→ Task requirements: Where a picture appears, skip it and copy everything else in the listing exactly.

→ Supplied entries:
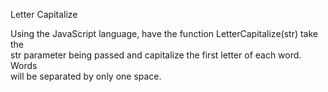 Letter Capitalize

Using the JavaScript language, have the function LetterCapitalize(str) take the  
str parameter being passed and capitalize the first letter of each word. Words  
will be separated by only one space.
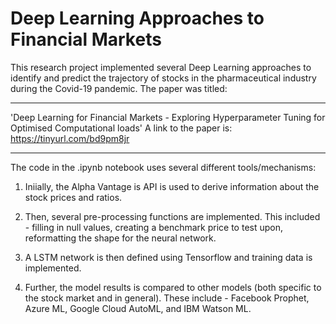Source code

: # Deep Learning Approaches to Financial Markets 

This research project implemented several Deep Learning approaches to identify and predict the trajectory of stocks in the pharmaceutical industry during the   Covid-19 pandemic. The paper was titled: 

------------------------------

'Deep Learning for Financial Markets - Exploring Hyperparameter Tuning for Optimised Computational loads'
A link to the paper is: https://tinyurl.com/bd9pm8jr

------------------------------

The code in the .ipynb notebook uses several different tools/mechanisms: 

1) Iniially, the Alpha Vantage is API is used to derive information about the stock prices and ratios. 

2) Then, several pre-processing functions are implemented. This included - filling in null values, creating a benchmark price to test upon, reformatting the shape for the neural network. 

3) A LSTM network is then defined using Tensorflow and training data is implemented. 

4) Further, the model results is compared to other models (both specific to the stock market and in general). These include - Facebook Prophet, Azure ML, Google Cloud AutoML, and IBM Watson ML. 
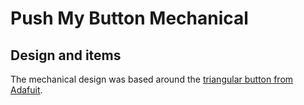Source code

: # Push My Button Mechanical

## Design and items

The mechanical design was based around the [triangular button from Adafuit](https://www.adafruit.com/product/4186).
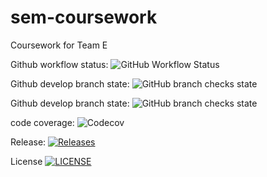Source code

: # sem-coursework
Coursework for Team E

Github workflow status: ![GitHub Workflow Status](https://img.shields.io/github/actions/workflow/status/joerob25/sem-coursework-be/CI-Build-And-Integration-Test.yml)

Github develop branch state: ![GitHub branch checks state](https://img.shields.io/github/checks-status/joerob25/sem-coursework-be/main)

Github develop branch state: ![GitHub branch checks state](https://img.shields.io/github/checks-status/joerob25/sem-coursework-be/develop)

code coverage: ![Codecov](https://img.shields.io/codecov/c/github/joerob25/main)

Release: [![Releases](https://img.shields.io/github/release/joerob25/sem-coursework-be/all.svg?style=flat-square)](https://github.com/joerob25/sem-coursework-be/releases)

License [![LICENSE](https://img.shields.io/github/license/joerob25/sem-coursework-be.svg?style=flat-square)](https://github.com/joerob25/sem-coursework-be/blob/master/LICENSE)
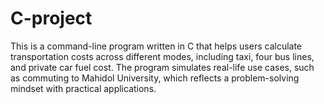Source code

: # C-project
This is a command-line program written in C that helps users calculate transportation costs across different modes, including taxi, four bus lines, and private car fuel cost. The program simulates real-life use cases, such as commuting to Mahidol University, which reflects a problem-solving mindset with practical applications.
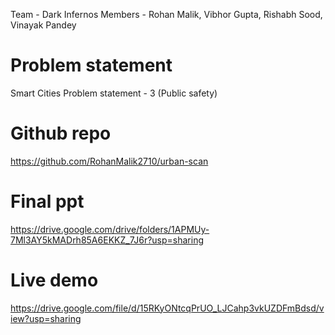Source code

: Team - Dark Infernos
Members - Rohan Malik, Vibhor Gupta, Rishabh Sood, Vinayak Pandey

# Problem statement
Smart Cities
Problem statement - 3 (Public safety)

# Github repo
https://github.com/RohanMalik2710/urban-scan

# Final ppt
https://drive.google.com/drive/folders/1APMUy-7Ml3AY5kMADrh85A6EKKZ_7J6r?usp=sharing

# Live demo
https://drive.google.com/file/d/15RKyONtcqPrUO_LJCahp3vkUZDFmBdsd/view?usp=sharing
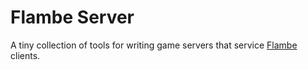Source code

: # Flambe Server

A tiny collection of tools for writing game servers that service
[Flambe] clients.

[Flambe]: https://github.com/aduros/flambe
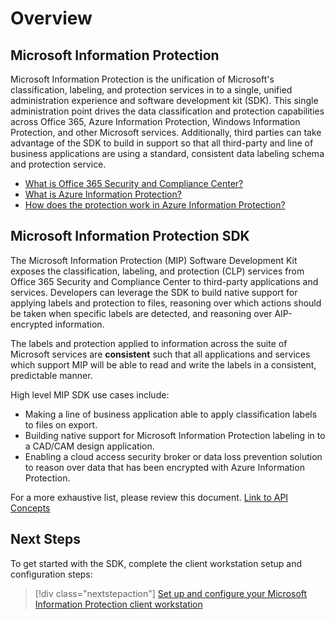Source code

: # Overview

## Microsoft Information Protection

Microsoft Information Protection is the unification of Microsoft's classification, labeling, and protection services in to a single, unified administration experience and software development kit (SDK). This single administration point drives the data classification and protection capabilities across Office 365, Azure Information Protection, Windows Information Protection, and other Microsoft services. Additionally, third parties can take advantage of the SDK to build in support so that all third-party and line of business applications are using a standard, consistent data labeling schema and protection service.

* [What is Office 365 Security and Compliance Center?](https://support.office.com/en-us/article/overview-of-security-and-compliance-in-office-365-dcb83b2c-ac66-4ced-925d-50eb9698a0b2?redirectSourcePath=%252farticle%252f7fe448f7-49bd-4d3e-919d-0a6d1cf675bb&ui=en-US&rs=en-US&ad=US)
* [What is Azure Information Protection?](https://docs.microsoft.com/en-us/azure/information-protection/understand-explore/what-is-information-protection)
* [How does the protection work in Azure Information Protection?](https://docs.microsoft.com/en-us/azure/information-protection/understand-explore/what-is-information-protection#how-data-is-protected)

## Microsoft Information Protection SDK

The Microsoft Information Protection (MIP) Software Development Kit exposes the classification, labeling, and protection (CLP) services from Office 365 Security and Compliance Center to third-party applications and services. Developers can leverage the SDK to build native support for applying labels and protection to files, reasoning over which actions should be taken when specific labels are detected, and reasoning over AIP-encrypted information.

The labels and protection applied to information across the suite of Microsoft services are **consistent** such that all applications and services which support MIP will be able to read and write the labels in a consistent, predictable manner.

High level MIP SDK use cases include:

* Making a line of business application able to apply classification labels to files on export.
* Building native support for Microsoft Information Protection labeling in to a CAD/CAM design application.
* Enabling a cloud access security broker or data loss prevention solution to reason over data that has been encrypted with Azure Information Protection.

For a more exhaustive list, please review this document. [Link to API Concepts]()

## Next Steps

To get started with the SDK, complete the client workstation setup and configuration steps:

> [!div class="nextstepaction"]
> [Set up and configure your Microsoft Information Protection client workstation](setup-mip-client.md)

→ Completed task:
 Letter Capitalize

Using the JavaScript language, have the function LetterCapitalize(str) take the  
str parameter being passed and capitalize the first letter of each word. Words  
will be separated by only one space.
Source code

: # Deep Learning Approaches to Financial Markets 

This research project implemented several Deep Learning approaches to identify and predict the trajectory of stocks in the pharmaceutical industry during the   Covid-19 pandemic. The paper was titled: 

------------------------------

'Deep Learning for Financial Markets - Exploring Hyperparameter Tuning for Optimised Computational loads'
A link to the paper is: https://tinyurl.com/bd9pm8jr

------------------------------

The code in the .ipynb notebook uses several different tools/mechanisms: 

1) Iniially, the Alpha Vantage is API is used to derive information about the stock prices and ratios. 

2) Then, several pre-processing functions are implemented. This included - filling in null values, creating a benchmark price to test upon, reformatting the shape for the neural network. 

3) A LSTM network is then defined using Tensorflow and training data is implemented. 

4) Further, the model results is compared to other models (both specific to the stock market and in general). These include - Facebook Prophet, Azure ML, Google Cloud AutoML, and IBM Watson ML. 
Source code

: # Push My Button Mechanical

## Design and items

The mechanical design was based around the [triangular button from Adafuit](https://www.adafruit.com/product/4186).
Source code

: # sem-coursework
Coursework for Team E

Github workflow status: ![GitHub Workflow Status](https://img.shields.io/github/actions/workflow/status/joerob25/sem-coursework-be/CI-Build-And-Integration-Test.yml)

Github develop branch state: ![GitHub branch checks state](https://img.shields.io/github/checks-status/joerob25/sem-coursework-be/main)

Github develop branch state: ![GitHub branch checks state](https://img.shields.io/github/checks-status/joerob25/sem-coursework-be/develop)

code coverage: ![Codecov](https://img.shields.io/codecov/c/github/joerob25/main)

Release: [![Releases](https://img.shields.io/github/release/joerob25/sem-coursework-be/all.svg?style=flat-square)](https://github.com/joerob25/sem-coursework-be/releases)

License [![LICENSE](https://img.shields.io/github/license/joerob25/sem-coursework-be.svg?style=flat-square)](https://github.com/joerob25/sem-coursework-be/blob/master/LICENSE)
Source code

: # C-project
This is a command-line program written in C that helps users calculate transportation costs across different modes, including taxi, four bus lines, and private car fuel cost. The program simulates real-life use cases, such as commuting to Mahidol University, which reflects a problem-solving mindset with practical applications.
Source code

: Team - Dark Infernos
Members - Rohan Malik, Vibhor Gupta, Rishabh Sood, Vinayak Pandey

# Problem statement
Smart Cities
Problem statement - 3 (Public safety)

# Github repo
https://github.com/RohanMalik2710/urban-scan

# Final ppt
https://drive.google.com/drive/folders/1APMUy-7Ml3AY5kMADrh85A6EKKZ_7J6r?usp=sharing

# Live demo
https://drive.google.com/file/d/15RKyONtcqPrUO_LJCahp3vkUZDFmBdsd/view?usp=sharing
Source code

: # Flambe Server

A tiny collection of tools for writing game servers that service
[Flambe] clients.

[Flambe]: https://github.com/aduros/flambe
Source code

: # Overview

## Microsoft Information Protection

Microsoft Information Protection is the unification of Microsoft's classification, labeling, and protection services in to a single, unified administration experience and software development kit (SDK). This single administration point drives the data classification and protection capabilities across Office 365, Azure Information Protection, Windows Information Protection, and other Microsoft services. Additionally, third parties can take advantage of the SDK to build in support so that all third-party and line of business applications are using a standard, consistent data labeling schema and protection service.

* [What is Office 365 Security and Compliance Center?](https://support.office.com/en-us/article/overview-of-security-and-compliance-in-office-365-dcb83b2c-ac66-4ced-925d-50eb9698a0b2?redirectSourcePath=%252farticle%252f7fe448f7-49bd-4d3e-919d-0a6d1cf675bb&ui=en-US&rs=en-US&ad=US)
* [What is Azure Information Protection?](https://docs.microsoft.com/en-us/azure/information-protection/understand-explore/what-is-information-protection)
* [How does the protection work in Azure Information Protection?](https://docs.microsoft.com/en-us/azure/information-protection/understand-explore/what-is-information-protection#how-data-is-protected)

## Microsoft Information Protection SDK

The Microsoft Information Protection (MIP) Software Development Kit exposes the classification, labeling, and protection (CLP) services from Office 365 Security and Compliance Center to third-party applications and services. Developers can leverage the SDK to build native support for applying labels and protection to files, reasoning over which actions should be taken when specific labels are detected, and reasoning over AIP-encrypted information.

The labels and protection applied to information across the suite of Microsoft services are **consistent** such that all applications and services which support MIP will be able to read and write the labels in a consistent, predictable manner.

High level MIP SDK use cases include:

* Making a line of business application able to apply classification labels to files on export.
* Building native support for Microsoft Information Protection labeling in to a CAD/CAM design application.
* Enabling a cloud access security broker or data loss prevention solution to reason over data that has been encrypted with Azure Information Protection.

For a more exhaustive list, please review this document. [Link to API Concepts]()

## Next Steps

To get started with the SDK, complete the client workstation setup and configuration steps:

> [!div class="nextstepaction"]
> [Set up and configure your Microsoft Information Protection client workstation](setup-mip-client.md)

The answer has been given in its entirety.